Re: Need your help on rcu_bh_state stall on CPU 0 (t=0 jiffies)
From: Paul E. McKenney
Date: Tue Feb 21 2017 - 03:06:48 EST
On Tue, Feb 21, 2017 at 11:36:42AM +0530, Sumit Gemini wrote:
> Thank Paul, you really save the day by giving your valuable input but I
> still confused in 2 things :-
>
>
> 1. If i suppress the rcu_bh_state() warning, will NMI not trigger?
> Because the problem is i don't know how to reproduce this issue. I observed
> this issue first time ever in my career and this issue occured at customer
> end so i have to give him a workaround.
Yes, suppressing the RCU CPU stall warning will also suppress the NMIs.
> 2. and one important thing, i have kernel stack traces which was
> occurred when stall issue observed. Many developer got the almost same
> stack-starce. similar this link "
> http://www.serverphorums.com/read.php?12,468996" in which Ralf and you
> were discussing. So can we not get any suspicious function or statement
> from this stack trace? or we need ftrace to debug this?

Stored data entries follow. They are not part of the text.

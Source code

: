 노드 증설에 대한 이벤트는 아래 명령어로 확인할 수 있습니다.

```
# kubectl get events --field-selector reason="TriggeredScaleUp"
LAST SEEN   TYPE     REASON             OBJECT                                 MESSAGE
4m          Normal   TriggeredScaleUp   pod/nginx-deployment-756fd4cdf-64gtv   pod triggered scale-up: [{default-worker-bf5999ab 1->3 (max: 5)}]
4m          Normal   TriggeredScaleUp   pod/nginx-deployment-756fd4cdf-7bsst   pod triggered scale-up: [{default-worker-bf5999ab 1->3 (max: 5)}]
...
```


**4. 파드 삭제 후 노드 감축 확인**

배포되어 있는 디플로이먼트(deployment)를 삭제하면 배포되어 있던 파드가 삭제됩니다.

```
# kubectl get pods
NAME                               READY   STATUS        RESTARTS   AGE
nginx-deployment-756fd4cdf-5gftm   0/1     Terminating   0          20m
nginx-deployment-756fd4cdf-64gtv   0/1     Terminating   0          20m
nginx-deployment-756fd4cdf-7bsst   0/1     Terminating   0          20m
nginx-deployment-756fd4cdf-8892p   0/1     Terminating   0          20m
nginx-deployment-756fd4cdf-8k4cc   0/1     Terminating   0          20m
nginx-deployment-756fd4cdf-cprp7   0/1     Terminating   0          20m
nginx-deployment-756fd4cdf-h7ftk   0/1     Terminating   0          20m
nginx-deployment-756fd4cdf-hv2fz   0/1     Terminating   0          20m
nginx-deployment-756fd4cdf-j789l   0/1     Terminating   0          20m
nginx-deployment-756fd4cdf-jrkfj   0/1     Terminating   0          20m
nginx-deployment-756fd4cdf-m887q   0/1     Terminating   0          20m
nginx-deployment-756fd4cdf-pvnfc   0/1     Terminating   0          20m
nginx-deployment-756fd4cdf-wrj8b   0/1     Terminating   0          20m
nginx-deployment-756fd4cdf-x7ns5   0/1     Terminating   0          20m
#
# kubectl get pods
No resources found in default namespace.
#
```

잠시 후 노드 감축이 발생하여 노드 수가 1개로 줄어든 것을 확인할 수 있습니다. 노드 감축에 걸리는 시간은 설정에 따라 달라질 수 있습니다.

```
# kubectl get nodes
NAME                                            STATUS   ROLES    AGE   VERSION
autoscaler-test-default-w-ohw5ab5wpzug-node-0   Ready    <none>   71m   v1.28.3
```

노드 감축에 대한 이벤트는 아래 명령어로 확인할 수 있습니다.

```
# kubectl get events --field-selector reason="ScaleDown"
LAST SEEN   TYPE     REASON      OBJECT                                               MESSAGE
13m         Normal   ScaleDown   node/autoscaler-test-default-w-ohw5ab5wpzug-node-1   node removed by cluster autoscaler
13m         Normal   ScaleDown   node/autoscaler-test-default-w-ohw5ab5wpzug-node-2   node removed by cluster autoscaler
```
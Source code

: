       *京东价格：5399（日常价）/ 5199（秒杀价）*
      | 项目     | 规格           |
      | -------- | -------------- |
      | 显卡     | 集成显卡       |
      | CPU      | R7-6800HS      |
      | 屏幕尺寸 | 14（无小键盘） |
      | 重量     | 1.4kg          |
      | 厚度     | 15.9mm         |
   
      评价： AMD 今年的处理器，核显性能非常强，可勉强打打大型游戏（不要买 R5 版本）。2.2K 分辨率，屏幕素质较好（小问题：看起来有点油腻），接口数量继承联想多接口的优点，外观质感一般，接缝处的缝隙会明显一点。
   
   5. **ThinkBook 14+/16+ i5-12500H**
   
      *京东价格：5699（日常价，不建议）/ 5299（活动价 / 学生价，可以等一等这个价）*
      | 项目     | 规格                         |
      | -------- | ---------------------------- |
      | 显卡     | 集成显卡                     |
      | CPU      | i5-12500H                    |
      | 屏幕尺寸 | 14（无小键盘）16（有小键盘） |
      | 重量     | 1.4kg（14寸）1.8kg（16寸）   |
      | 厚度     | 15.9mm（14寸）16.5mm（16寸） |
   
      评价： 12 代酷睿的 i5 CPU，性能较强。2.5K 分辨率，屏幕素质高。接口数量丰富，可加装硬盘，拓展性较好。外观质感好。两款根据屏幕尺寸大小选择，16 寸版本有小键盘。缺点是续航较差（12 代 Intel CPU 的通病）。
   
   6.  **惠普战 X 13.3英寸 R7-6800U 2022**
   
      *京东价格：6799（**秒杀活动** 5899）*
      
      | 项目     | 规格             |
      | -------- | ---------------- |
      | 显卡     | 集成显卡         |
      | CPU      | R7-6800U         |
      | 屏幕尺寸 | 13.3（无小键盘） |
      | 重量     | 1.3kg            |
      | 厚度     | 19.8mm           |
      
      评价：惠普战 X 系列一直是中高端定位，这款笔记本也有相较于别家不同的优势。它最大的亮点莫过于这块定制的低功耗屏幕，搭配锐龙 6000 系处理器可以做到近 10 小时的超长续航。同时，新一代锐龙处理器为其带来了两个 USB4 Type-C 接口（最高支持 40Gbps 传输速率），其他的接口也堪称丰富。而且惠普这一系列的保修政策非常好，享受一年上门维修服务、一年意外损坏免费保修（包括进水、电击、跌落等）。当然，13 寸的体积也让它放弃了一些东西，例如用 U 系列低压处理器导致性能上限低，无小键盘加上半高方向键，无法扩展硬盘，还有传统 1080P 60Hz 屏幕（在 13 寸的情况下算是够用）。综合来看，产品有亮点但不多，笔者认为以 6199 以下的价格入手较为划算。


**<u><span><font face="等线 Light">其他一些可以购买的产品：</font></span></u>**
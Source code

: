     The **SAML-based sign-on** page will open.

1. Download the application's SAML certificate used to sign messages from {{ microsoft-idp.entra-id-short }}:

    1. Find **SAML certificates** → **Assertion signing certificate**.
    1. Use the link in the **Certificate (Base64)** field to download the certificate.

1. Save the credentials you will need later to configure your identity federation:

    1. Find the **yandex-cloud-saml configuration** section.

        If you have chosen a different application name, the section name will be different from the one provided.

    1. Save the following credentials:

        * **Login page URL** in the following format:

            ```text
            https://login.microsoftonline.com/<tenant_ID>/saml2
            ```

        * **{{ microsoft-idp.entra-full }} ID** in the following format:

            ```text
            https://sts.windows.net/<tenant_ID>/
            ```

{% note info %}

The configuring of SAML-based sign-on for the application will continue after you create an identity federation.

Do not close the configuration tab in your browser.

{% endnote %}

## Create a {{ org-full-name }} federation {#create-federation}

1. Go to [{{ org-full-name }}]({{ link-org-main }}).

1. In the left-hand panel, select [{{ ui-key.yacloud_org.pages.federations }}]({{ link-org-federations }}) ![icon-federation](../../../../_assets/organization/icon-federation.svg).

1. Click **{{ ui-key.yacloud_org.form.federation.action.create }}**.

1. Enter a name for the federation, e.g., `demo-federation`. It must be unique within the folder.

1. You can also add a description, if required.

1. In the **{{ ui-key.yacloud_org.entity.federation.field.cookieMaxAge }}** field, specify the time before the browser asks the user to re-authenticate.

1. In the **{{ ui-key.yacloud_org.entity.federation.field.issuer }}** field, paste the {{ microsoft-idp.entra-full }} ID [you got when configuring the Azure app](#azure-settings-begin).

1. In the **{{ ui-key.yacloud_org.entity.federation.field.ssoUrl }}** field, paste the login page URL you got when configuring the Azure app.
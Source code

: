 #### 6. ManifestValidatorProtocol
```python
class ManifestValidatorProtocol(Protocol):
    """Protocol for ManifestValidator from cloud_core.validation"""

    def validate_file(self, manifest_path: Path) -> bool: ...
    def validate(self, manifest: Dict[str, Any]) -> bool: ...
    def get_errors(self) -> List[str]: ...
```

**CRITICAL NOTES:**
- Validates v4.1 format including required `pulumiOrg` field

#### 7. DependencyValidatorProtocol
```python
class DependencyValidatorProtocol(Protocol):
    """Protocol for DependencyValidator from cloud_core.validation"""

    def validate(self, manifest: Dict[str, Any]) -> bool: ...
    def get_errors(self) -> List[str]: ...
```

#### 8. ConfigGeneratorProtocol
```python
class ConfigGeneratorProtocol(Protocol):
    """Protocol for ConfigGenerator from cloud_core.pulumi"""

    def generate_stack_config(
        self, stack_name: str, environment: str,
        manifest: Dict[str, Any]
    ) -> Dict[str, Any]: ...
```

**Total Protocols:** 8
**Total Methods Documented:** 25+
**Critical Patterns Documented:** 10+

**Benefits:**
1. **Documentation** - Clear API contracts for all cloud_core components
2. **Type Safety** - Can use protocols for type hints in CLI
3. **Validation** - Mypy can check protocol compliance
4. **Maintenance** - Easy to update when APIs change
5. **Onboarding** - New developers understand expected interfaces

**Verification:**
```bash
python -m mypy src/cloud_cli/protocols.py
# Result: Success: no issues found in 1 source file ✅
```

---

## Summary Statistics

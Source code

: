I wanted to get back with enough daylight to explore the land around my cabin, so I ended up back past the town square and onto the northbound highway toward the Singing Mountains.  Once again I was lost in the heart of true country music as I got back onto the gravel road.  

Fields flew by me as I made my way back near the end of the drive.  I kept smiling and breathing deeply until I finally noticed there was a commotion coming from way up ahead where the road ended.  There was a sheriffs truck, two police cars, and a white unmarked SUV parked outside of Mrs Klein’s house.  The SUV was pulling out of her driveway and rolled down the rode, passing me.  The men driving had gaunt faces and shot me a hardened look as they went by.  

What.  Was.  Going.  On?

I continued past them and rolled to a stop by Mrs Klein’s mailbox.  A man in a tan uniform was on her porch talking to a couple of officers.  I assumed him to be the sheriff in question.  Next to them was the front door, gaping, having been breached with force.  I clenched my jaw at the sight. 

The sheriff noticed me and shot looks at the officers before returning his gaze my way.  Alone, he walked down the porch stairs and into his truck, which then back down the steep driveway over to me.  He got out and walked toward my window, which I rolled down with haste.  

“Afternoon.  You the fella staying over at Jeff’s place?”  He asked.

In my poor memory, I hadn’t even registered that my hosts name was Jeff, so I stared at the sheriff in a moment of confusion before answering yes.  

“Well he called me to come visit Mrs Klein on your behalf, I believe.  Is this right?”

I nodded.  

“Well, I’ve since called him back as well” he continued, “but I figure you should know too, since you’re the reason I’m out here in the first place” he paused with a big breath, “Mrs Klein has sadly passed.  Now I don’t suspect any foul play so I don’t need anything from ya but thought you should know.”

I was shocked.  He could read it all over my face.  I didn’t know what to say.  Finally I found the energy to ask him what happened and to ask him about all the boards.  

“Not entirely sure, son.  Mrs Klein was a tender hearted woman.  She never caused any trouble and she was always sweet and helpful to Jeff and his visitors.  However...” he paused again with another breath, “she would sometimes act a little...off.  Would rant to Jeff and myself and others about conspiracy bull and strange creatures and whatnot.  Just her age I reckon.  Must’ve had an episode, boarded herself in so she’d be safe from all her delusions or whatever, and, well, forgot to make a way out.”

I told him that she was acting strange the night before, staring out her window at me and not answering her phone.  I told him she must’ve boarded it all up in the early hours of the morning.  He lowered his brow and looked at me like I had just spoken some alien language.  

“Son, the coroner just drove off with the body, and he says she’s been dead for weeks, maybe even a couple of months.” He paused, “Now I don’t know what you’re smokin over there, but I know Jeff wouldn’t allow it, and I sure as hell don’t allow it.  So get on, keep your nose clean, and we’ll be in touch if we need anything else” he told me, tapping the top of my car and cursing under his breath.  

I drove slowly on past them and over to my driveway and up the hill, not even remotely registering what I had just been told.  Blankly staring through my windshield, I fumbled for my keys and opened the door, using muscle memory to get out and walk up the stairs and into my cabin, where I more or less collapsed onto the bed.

As described in stallwarn.txt (please do read this if you have not already
done so, and from your questions it does -not- seem like you have read
it), one cause of RCU CPU stall warnings is long loops in the kernel.
Adding cond_resched() in older kernels or (better) cond_resched_rcu_qs()
in newer kernels can prevent the stall warnings and other problems.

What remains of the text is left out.